* [Assignment]
Provide a character-exact reproduction of the lines from the line with "sequence : Text \medskip" to the end of the entries.

** Entries supplied follows **

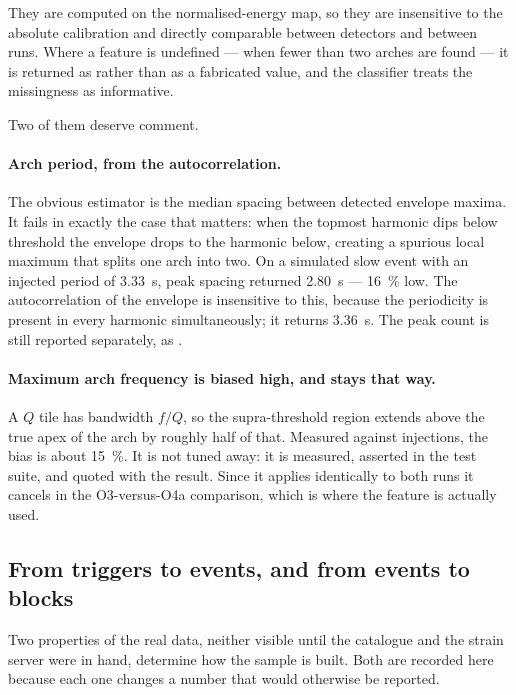 They are computed on the normalised-energy map, so they are insensitive to the
absolute calibration and directly comparable between detectors and between
runs. Where a feature is undefined ---  when fewer than two
arches are found --- it is returned as  rather than as a fabricated
value, and the classifier treats the missingness as informative.

Two of them deserve comment.

\paragraph{Arch period, from the autocorrelation.} The obvious estimator is
the median spacing between detected envelope maxima. It fails in exactly the
case that matters: when the topmost harmonic dips below threshold the envelope
drops to the harmonic below, creating a spurious local maximum that splits one
arch into two. On a simulated slow event with an injected period of
\SI{3.33}{\second}, peak spacing returned \SI{2.80}{\second} --- \SI{16}{\percent}
low. The autocorrelation of the envelope is insensitive to this, because the
periodicity is present in every harmonic simultaneously; it returns
\SI{3.36}{\second}. The peak count is still reported separately, as
.

\paragraph{Maximum arch frequency is biased high, and stays that way.} A $Q$
tile has bandwidth $f/Q$, so the supra-threshold region extends above the true
apex of the arch by roughly half of that. Measured against injections, the
bias is about \SI{15}{\percent}. It is not tuned away: it is measured,
asserted in the test suite, and quoted with the result. Since it applies
identically to both runs it cancels in the O3-versus-O4a comparison, which is
where the feature is actually used.

\subsection{From triggers to events, and from events to blocks}
\label{sec:methods:sampling}

Two properties of the real data, neither visible until the catalogue and the
strain server were in hand, determine how the sample is built. Both are
recorded here because each one changes a number that would otherwise be
reported.


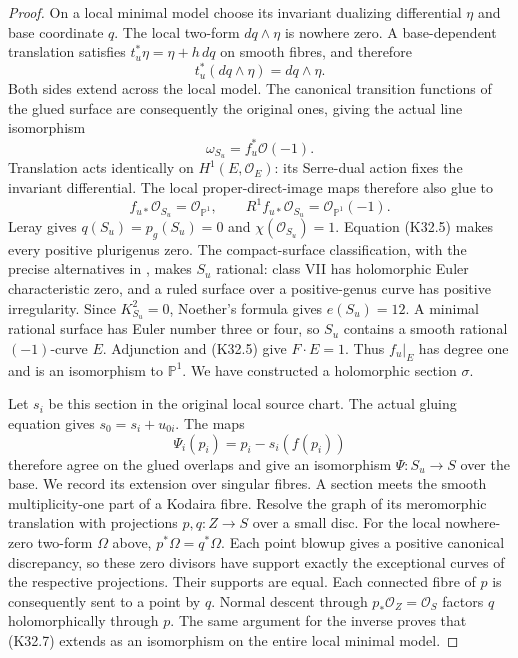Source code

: \begin{proof}
On a local minimal model choose its invariant dualizing
differential $\eta$ and base coordinate $q$. The local
two-form $dq\wedge\eta$ is nowhere zero. A base-dependent
translation satisfies $t_u^*\eta=\eta+h\,dq$ on smooth
fibres, and therefore
\[
             t_u^*(dq\wedge\eta)=dq\wedge\eta.
\]
Both sides extend across the local model. The canonical
transition functions of the glued surface are consequently
the original ones, giving the actual line isomorphism
\[
                    \omega_{S_u}=f_u^*\mathcal O(-1).
                                                               \tag{K32.5}
\]
Translation acts identically on $H^1(E,\mathcal O_E)$:
its Serre-dual action fixes the invariant differential.
The local proper-direct-image maps therefore also glue to
\[
 f_{u*}\mathcal O_{S_u}=\mathcal O_{\mathbb P^1},\qquad
 R^1f_{u*}\mathcal O_{S_u}=\mathcal O_{\mathbb P^1}(-1).
                                                               \tag{K32.6}
\]
Leray gives $q(S_u)=p_g(S_u)=0$ and $\chi(\mathcal O_{S_u})=1$.
Equation (K32.5) makes every positive plurigenus zero.
The compact-surface classification, with the precise alternatives
in \cite[VI.1.1 and Table~10, pp.~243--244]{P4_BHPV2004},
makes $S_u$ rational: class VII has holomorphic Euler
characteristic zero, and a ruled surface over a positive-genus
curve has positive irregularity. Since $K_{S_u}^2=0$,
Noether's formula gives $e(S_u)=12$. A minimal rational
surface has Euler number three or four, so $S_u$ contains
a smooth rational $(-1)$-curve $E$. Adjunction and (K32.5)
give $F\cdot E=1$. Thus $f_u|_E$ has degree one and is
an isomorphism to $\mathbb P^1$. We have constructed a
holomorphic section $\sigma$.

Let $s_i$ be this section in the original local source chart.
The actual gluing equation gives
$s_0=s_i+u_{0i}$. The maps
\[
                 \Psi_i(p_i)=p_i-s_i(f(p_i))            \tag{K32.7}
\]
therefore agree on the glued overlaps and give an isomorphism
$\Psi:S_u\to S$ over the base.
We record its extension over singular fibres. A section
meets the smooth multiplicity-one part of a Kodaira fibre.
Resolve the graph of its meromorphic translation with
projections $p,q:Z\to S$ over a small disc. For the local
nowhere-zero two-form $\Omega$ above, $p^*\Omega=q^*\Omega$.
Each point blowup gives a positive canonical discrepancy,
so these zero divisors have support exactly the exceptional
curves of the respective projections. Their supports are
equal. Each connected fibre of $p$ is consequently sent to
a point by $q$. Normal descent through $p_*\mathcal O_Z
=\mathcal O_S$ factors $q$ holomorphically through $p$.
The same argument for the inverse proves that (K32.7)
extends as an isomorphism on the entire local minimal model.


\end{proof}
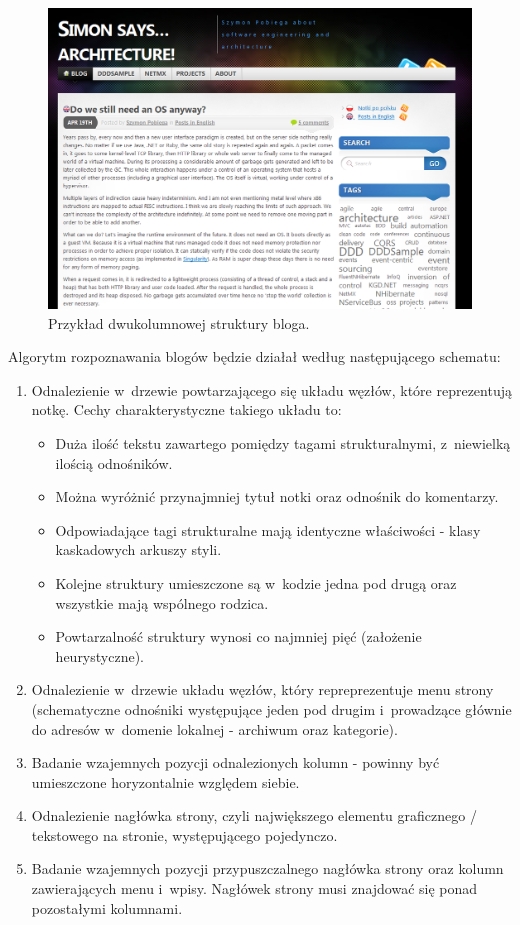 \documentclass[a4paper,10pt]{article}
\begin{document}
\begin{figure}[h!]
\centering
  \includegraphics[width=.9\textwidth]{blog_simon.png}
  \caption{Przykład dwukolumnowej struktury bloga.}
  \label{fig:blog_simon}
\end{figure}

Algorytm rozpoznawania blogów będzie działał według następującego schematu:

\begin{enumerate}
 \item Odnalezienie w~drzewie powtarzającego się układu węzłów, które reprezentują notkę. Cechy charakterystyczne takiego układu to:
    \begin{itemize}
     \item Duża ilość tekstu zawartego pomiędzy tagami strukturalnymi, z~niewielką ilością odnośników.
     \item Można wyróżnić przynajmniej tytuł notki oraz odnośnik do komentarzy.
     \item Odpowiadające tagi strukturalne mają identyczne właściwości - klasy kaskadowych arkuszy styli.
     \item Kolejne struktury umieszczone są w~kodzie jedna pod drugą oraz wszystkie mają wspólnego rodzica.
     \item Powtarzalność struktury wynosi co najmniej pięć (założenie heurystyczne).
    \end{itemize}
  \item Odnalezienie w~drzewie układu węzłów, który repreprezentuje menu strony (schematyczne odnośniki występujące jeden pod drugim i~prowadzące głównie do adresów w~domenie lokalnej - archiwum oraz kategorie).
  \item Badanie wzajemnych pozycji odnalezionych kolumn - powinny być umieszczone horyzontalnie względem siebie.
  \item Odnalezienie nagłówka strony, czyli największego elementu graficznego / tekstowego na stronie, występującego pojedynczo. 
  \item Badanie wzajemnych pozycji przypuszczalnego nagłówka strony oraz kolumn zawierających menu i~wpisy. Nagłówek strony musi znajdować się ponad pozostałymi kolumnami.
\end{enumerate}
\end{document}
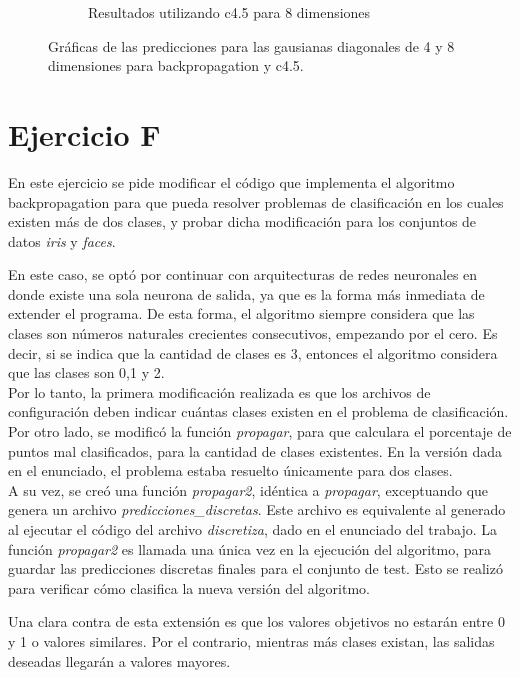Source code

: \documentclass[12pt, a4paper]{article}
\begin{document}
\begin{figure}
\begin{subfigure}[b]{0.45\textwidth}
        \caption{Resultados utilizando c4.5 para 8 dimensiones}  
    \end{subfigure}

   \caption{Gráficas de las predicciones para las gausianas diagonales de 4 y 8 dimensiones para backpropagation y c4.5.}
\end{figure}


\section*{Ejercicio F}

En este ejercicio se pide modificar el código que implementa el algoritmo backpropagation para que pueda resolver problemas de clasificación en los cuales existen más de dos clases, y probar dicha modificación para los conjuntos de datos \textit{iris} y \textit{faces}.  

\bigskip

En este caso, se optó por continuar con arquitecturas de redes neuronales en donde existe una sola neurona de salida, ya que es la forma más inmediata de extender el programa. De esta forma, el algoritmo siempre considera que las clases son números naturales crecientes consecutivos, empezando por el cero. Es decir, si se indica que la cantidad de clases es 3, entonces el algoritmo considera que las clases son 0,1 y 2.\\
Por lo tanto, la primera modificación realizada es que los archivos de configuración deben indicar cuántas clases existen en el problema de clasificación. \\
Por otro lado, se modificó la función \textit{propagar}, para que calculara el porcentaje de puntos mal clasificados, para la cantidad de clases existentes. En la versión dada en el enunciado, el problema estaba resuelto únicamente para dos clases.\\
A su vez, se creó una función \textit{propagar2}, idéntica a \textit{propagar}, exceptuando que genera un archivo \textit{predicciones\_discretas}. Este archivo es equivalente al generado al ejecutar el código del archivo \textit{discretiza}, dado en el enunciado del trabajo. La función \textit{propagar2} es llamada una única vez en la ejecución del algoritmo, para guardar las predicciones discretas finales para el conjunto de test. Esto se realizó para verificar cómo clasifica la nueva versión del algoritmo.

\bigskip
Una clara contra de esta extensión es que los valores objetivos no estarán entre 0 y 1 o valores similares. Por el contrario, mientras más clases existan, las salidas deseadas llegarán a valores mayores. 
\end{document}
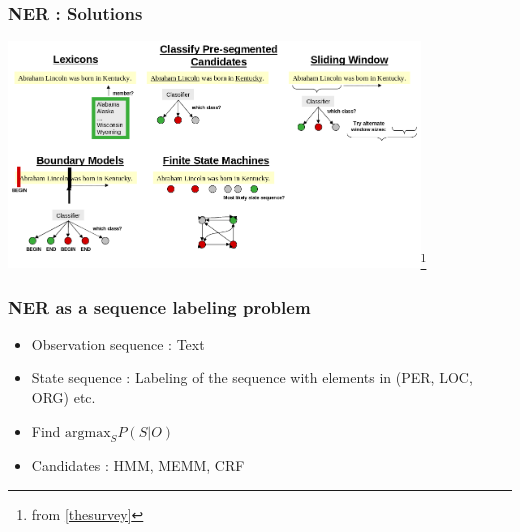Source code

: \begin{frame}
 \frametitle{NER : Solutions}
 \begin{center}
 \includegraphics[height = 6cm]{cohen}\footnote{from \ref{thesurvey}}
 \end{center}

\end{frame}

 \begin{frame}
 \frametitle{NER as a sequence labeling problem}
 \begin{itemize}
  \item Observation sequence : Text \medskip
  \item State sequence : Labeling of the sequence with elements in (PER, LOC, ORG) etc. \medskip
  \item Find $\text{argmax}_{S}  P(S|O)$ \medskip
  \item Candidates : HMM, MEMM, CRF
  \end{itemize}
\end{frame}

** End of Entries supplied **

* [Exercise solution]
  \item Observation sequence : Text \medskip
  \item State sequence : Labeling of the sequence with elements in (PER, LOC, ORG) etc. \medskip
  \item Find $\text{argmax}_{S}  P(S|O)$ \medskip
  \item Candidates : HMM, MEMM, CRF
  \end{itemize}
\end{frame}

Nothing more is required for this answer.